I. Tahmasb
2.Safevi Şahı / From Wikipedia, the free encyclopedia
I. Tahmasb (Farsça: طهماسب; d. 22 Şubat 1514 - ö. 14 Mayıs 1576), Safevî Devleti'nin ikinci hükümdarıdır.
I. Tahmasb شاه طهماسب | |||||
---|---|---|---|---|---|
Safevi şahı | |||||
Hüküm süresi | 23 Mayıs 1524 - 25 Mayıs 1576 | ||||
Taç giymesi | 2 Haziran 1524 | ||||
Önce gelen | I. İsmail | ||||
Sonra gelen | II. İsmail | ||||
Doğum | 22 Şubat 1514 İsfahan, Safevi Devleti | ||||
Ölüm | 14 Mayıs 1576 (62 yaşında) Kazvin, Safevi Devleti | ||||
| |||||
Hanedan | Safevî Hanedanı | ||||
Babası | I. İsmail | ||||
Annesi | Taçlı Begüm[1][2] | ||||
Dini | Şii İslam |
Safevî hanedanının en uzun hükümdarlığını süren İran şahı. I. İsmail'in oğlu ve halefi idi. 1524'te on yaşında tahta çıktı ve Safevi İmparatorluğu’nun omurgasını oluşturan Kızılbaşların denetimine girdi. Kızılbaş liderleri, Tahmasb’ın naibi olmak için aralarında savaştılar. Bununla birlikte, yetişkinlik döneminde Tahmasb, şahın gücünü tekrar ortaya koymayı başardı ve sadece büyük ölçüde, İran toplumunda, Kafkasyalılardan oluşan etkili ve amaçlı bir şekilde yeni bir katman yaratarak büyük miktarda Kafkas elementleri kullanıma sokulması ile kabileleri kontrol edebildi.

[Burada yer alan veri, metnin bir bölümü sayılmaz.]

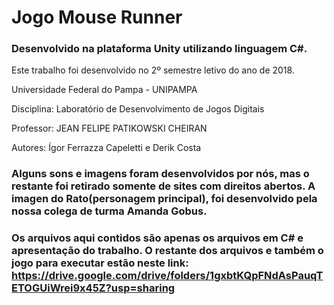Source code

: # Jogo Mouse Runner

### Desenvolvido na plataforma Unity utilizando linguagem C#.

Este trabalho foi desenvolvido no 2º semestre letivo do ano de 2018.

Universidade Federal do Pampa - UNIPAMPA

Disciplina: Laboratório de Desenvolvimento de Jogos Digitais

Professor: JEAN FELIPE PATIKOWSKI CHEIRAN

Autores: Ígor Ferrazza Capeletti e Derik Costa

### Alguns sons e imagens foram desenvolvidos por nós, mas o restante foi retirado somente de sites com direitos abertos. A imagen do Rato(personagem principal), foi desenvolvido pela nossa colega de turma Amanda Gobus.

### Os arquivos aqui contidos são apenas os arquivos em C# e apresentação do trabalho. O restante dos arquivos e também o jogo para executar estão neste link: https://drive.google.com/drive/folders/1gxbtKQpFNdAsPauqTETOGUiWrei9x45Z?usp=sharing

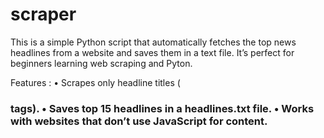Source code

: # scraper

This is a simple Python script that automatically fetches the top news headlines from a website and saves them in a text file.
It’s perfect for beginners learning web scraping and Pyton.

Features :
	•	Scrapes only headline titles (<h3> tags).
	•	Saves top 15 headlines in a headlines.txt file.
	•	Works with websites that don’t use JavaScript for content.

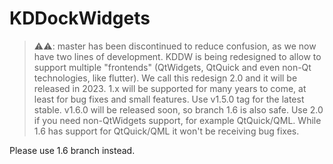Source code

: # KDDockWidgets


> ⚠️⚠️: master has been discontinued to reduce confusion, as we now have two lines of development.
> KDDW is being redesigned to allow to support multiple "frontends" (QtWidgets, QtQuick and even non-Qt technologies, like flutter).
> We call this redesign 2.0 and it will be released in 2023.
> 1.x will be supported for many years to come, at least for bug fixes and small features.
> Use v1.5.0 tag for the latest stable. v1.6.0 will be released soon, so branch 1.6 is also safe.
> Use 2.0 if you need non-QtWidgets support, for example QtQuick/QML. While 1.6 has support for QtQuick/QML it won't be receiving
> bug fixes.

Please use 1.6 branch instead.
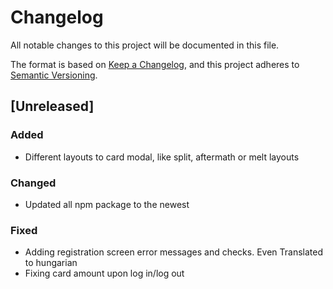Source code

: # Changelog

All notable changes to this project will be documented in this file.

The format is based on [Keep a Changelog](https://keepachangelog.com/en/1.0.0/), and this project adheres to [Semantic Versioning](https://semver.org/spec/v2.0.0.html).

## [Unreleased]

### Added

-   Different layouts to card modal, like split, aftermath or melt layouts

### Changed

-   Updated all npm package to the newest

### Fixed

-   Adding registration screen error messages and checks. Even Translated to hungarian
-   Fixing card amount upon log in/log out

Günümüzdeki bazı kaynaklarda üçüncü kuvvet olarak da adlandırılan bu yeni katman yalnızca yüz binlerce etnik Çerkes, Gürcü ve Ermeni'den oluşacak ve İran'ın kraliyet sarayında, haremlerinde, sivil toplumda önemli rol oynamaya devam edecekler hem de askeri yönetimin yanı sıra Tahmasb'tan yüzyıllarca düşünülmüş ve mevcut olan diğer tüm mevkilerde kullandılar ve sonunda Kızılbaşlar'ın imparatorluğun işleyen görevlerinin çoğunda etkili gücünü tamamen ortadan kaldıracaklardı ve böylece bunlar da en baskın hale gelecekti. Sınıfı olarak da meritokratik Safevi krallığında en dikkat çeken ardıllarından biri olan Safevilerin en büyük imparatoru I. Abbas (aynı zamanda Büyük Abbas olarak da bilinir) bu politikayı ve bu yeni katmanın İran toplumunda yaratılmasını tamamlar ve sonuçlandırır.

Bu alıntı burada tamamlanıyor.